Statistical Cerebrovascular Reactivity Signal Properties after Secondary Decompressive Craniectomy in Traumatic Brain Injury: A CENTER-TBI Pilot Analysis

Decompressive craniectomy (DC) in traumatic brain injury (TBI) has been suggested to influence cerebrovascular reactivity. We aimed to determine if the statistical properties of vascular reactivity metrics and slow-wave relationships were impacted after DC, as such information would allow us to comment on whether vascular reactivity monitoring remains reliable after craniectomy. Using the CENTER-TBI High Resolution Intensive Care Unit (ICU) Sub-Study cohort, we selected those secondary DC patients with high-frequency physiological data for both at least 24 h pre-DC, and more than 48 h post-DC. Data for all physiology measures were separated into the 24 h pre-DC, the first 48 h post-DC, and beyond 48 h post-DC. We produced slow-wave data sheets for intracranial pressure (ICP) and mean arterial pressure (MAP) per patient.

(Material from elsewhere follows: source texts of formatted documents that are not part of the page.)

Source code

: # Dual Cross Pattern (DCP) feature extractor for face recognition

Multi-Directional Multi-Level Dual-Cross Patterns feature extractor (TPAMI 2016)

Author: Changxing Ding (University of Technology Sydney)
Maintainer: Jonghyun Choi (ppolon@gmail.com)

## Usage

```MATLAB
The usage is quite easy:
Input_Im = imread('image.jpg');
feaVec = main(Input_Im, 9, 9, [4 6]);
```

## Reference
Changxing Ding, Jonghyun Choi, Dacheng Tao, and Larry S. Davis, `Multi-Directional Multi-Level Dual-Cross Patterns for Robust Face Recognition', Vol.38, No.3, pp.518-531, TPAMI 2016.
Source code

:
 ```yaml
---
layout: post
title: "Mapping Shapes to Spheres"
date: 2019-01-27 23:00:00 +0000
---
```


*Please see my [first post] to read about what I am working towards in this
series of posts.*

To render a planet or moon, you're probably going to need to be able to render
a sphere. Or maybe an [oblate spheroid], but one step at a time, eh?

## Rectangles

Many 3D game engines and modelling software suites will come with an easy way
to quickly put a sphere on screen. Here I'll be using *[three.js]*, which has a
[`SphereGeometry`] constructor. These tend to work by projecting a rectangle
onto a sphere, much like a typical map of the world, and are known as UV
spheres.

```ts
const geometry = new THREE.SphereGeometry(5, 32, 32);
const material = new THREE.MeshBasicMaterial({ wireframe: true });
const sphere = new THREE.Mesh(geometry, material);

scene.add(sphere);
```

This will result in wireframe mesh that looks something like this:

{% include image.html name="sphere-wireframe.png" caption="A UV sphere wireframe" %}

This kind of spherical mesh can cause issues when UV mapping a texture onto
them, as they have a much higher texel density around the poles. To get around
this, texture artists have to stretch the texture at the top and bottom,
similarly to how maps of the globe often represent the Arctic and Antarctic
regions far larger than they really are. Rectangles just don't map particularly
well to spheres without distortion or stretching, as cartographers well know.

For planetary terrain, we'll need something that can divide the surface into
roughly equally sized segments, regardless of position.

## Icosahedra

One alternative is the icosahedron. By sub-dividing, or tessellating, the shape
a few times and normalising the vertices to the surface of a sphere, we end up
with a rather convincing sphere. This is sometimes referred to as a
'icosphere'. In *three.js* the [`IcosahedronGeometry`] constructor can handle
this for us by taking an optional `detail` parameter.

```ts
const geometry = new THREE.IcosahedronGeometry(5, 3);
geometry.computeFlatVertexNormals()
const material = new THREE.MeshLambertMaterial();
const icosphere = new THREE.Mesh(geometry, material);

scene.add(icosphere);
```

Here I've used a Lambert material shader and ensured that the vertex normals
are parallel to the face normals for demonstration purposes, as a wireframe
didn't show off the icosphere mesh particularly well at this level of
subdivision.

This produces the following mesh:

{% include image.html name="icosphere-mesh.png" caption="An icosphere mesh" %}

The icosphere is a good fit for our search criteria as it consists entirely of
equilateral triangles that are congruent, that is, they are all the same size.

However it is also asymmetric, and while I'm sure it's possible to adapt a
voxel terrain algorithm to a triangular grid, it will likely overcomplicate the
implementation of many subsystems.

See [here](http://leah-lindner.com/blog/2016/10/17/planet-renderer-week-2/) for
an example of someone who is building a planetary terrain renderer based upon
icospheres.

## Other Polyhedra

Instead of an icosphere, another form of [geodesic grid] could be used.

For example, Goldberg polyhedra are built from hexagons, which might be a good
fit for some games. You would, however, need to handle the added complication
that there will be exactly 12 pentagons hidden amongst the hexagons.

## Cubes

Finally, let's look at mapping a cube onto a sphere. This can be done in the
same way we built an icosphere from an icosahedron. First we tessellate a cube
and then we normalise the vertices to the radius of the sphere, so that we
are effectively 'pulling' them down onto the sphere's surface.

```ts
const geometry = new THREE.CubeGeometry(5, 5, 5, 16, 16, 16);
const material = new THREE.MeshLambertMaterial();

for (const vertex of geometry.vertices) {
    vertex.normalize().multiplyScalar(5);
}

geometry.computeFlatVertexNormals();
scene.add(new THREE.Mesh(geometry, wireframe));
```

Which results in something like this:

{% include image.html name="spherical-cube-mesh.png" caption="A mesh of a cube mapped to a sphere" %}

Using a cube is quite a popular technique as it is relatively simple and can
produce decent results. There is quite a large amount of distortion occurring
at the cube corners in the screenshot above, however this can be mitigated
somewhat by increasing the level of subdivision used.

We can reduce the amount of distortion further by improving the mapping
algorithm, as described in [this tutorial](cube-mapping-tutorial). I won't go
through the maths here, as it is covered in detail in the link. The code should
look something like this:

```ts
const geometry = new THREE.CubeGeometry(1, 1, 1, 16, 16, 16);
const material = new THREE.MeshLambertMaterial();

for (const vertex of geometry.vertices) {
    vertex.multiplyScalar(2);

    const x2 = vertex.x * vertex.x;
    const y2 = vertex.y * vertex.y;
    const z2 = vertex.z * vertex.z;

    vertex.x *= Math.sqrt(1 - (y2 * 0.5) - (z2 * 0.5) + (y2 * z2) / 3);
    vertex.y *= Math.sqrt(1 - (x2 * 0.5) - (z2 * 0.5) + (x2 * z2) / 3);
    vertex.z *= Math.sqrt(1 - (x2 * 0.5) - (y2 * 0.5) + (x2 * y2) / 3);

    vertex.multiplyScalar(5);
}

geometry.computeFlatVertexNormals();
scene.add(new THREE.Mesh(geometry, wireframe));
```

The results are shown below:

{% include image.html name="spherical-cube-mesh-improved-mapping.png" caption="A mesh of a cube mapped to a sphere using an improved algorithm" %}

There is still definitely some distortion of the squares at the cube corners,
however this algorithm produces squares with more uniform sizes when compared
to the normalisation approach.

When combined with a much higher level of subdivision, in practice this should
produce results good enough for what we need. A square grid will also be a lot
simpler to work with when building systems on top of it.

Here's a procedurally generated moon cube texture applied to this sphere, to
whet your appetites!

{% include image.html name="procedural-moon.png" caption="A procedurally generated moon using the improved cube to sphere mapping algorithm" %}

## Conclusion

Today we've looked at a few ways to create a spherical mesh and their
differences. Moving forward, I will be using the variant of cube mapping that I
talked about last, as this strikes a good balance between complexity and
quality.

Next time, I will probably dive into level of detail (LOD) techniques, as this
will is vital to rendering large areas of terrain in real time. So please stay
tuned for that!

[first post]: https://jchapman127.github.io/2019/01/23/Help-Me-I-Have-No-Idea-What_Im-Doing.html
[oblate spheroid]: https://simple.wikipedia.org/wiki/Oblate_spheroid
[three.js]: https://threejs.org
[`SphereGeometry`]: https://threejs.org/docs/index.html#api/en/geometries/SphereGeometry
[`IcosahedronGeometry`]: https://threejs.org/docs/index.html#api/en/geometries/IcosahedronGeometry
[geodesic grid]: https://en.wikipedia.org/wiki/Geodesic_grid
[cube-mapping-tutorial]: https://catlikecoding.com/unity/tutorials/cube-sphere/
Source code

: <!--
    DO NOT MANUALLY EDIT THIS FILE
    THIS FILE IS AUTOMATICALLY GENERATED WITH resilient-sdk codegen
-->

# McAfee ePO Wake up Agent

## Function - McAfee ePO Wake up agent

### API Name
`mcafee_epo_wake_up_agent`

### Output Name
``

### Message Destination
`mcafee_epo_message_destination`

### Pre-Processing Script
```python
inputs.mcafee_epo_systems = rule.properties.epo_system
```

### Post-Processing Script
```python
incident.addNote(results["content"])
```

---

We also derived a Pressure Reactivity Index (PRx) as a continuous cerebrovascular reactivity metric updated every minute. The time-series behavior of the PRx was modeled for each time period per patient. Finally, the relationship between ICP and MAP during these three time periods was assessed using time-series vector autoregressive integrative moving average (VARIMA) models, impulse response function (IRF) plots, and Granger causality testing. Ten patients were included in this study. Mean PRx and proportion of time above PRx thresholds were not affected by craniectomy. Similarly, PRx time-series structure was not affected by DC, when assessed in each individual patient. This was confirmed with Granger causality testing, and VARIMA IRF plotting for the MAP/ICP slow-wave relationship. PRx metrics and statistical time-series behavior appear not to be substantially influenced by DC. Similarly, there is little change in the relationship between slow waves of ICP and MAP before and after DC. This may suggest that cerebrovascular reactivity monitoring in the setting of DC may still provide valuable information regarding autoregulation.